_What the task asks_
Establish the number of lines below that contain the string "conceptual". State that number alone.

Collected data
------------------------

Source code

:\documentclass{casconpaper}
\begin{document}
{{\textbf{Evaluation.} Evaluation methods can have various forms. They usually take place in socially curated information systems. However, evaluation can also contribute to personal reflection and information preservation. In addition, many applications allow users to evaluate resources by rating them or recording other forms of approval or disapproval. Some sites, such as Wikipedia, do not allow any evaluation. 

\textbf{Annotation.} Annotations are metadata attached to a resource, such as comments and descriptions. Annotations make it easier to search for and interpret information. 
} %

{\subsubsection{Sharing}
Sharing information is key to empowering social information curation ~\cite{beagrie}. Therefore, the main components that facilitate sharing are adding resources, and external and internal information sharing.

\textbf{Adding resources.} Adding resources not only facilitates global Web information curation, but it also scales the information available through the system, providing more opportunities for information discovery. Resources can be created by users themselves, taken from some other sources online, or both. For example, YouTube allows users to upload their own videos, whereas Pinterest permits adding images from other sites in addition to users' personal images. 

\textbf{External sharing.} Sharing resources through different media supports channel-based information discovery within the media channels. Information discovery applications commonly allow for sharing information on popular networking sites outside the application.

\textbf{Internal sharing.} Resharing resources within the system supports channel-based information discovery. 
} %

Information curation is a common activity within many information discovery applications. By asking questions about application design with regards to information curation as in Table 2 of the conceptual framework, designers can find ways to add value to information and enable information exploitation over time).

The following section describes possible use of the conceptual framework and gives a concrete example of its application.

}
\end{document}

------------------------

_Output of the task_
2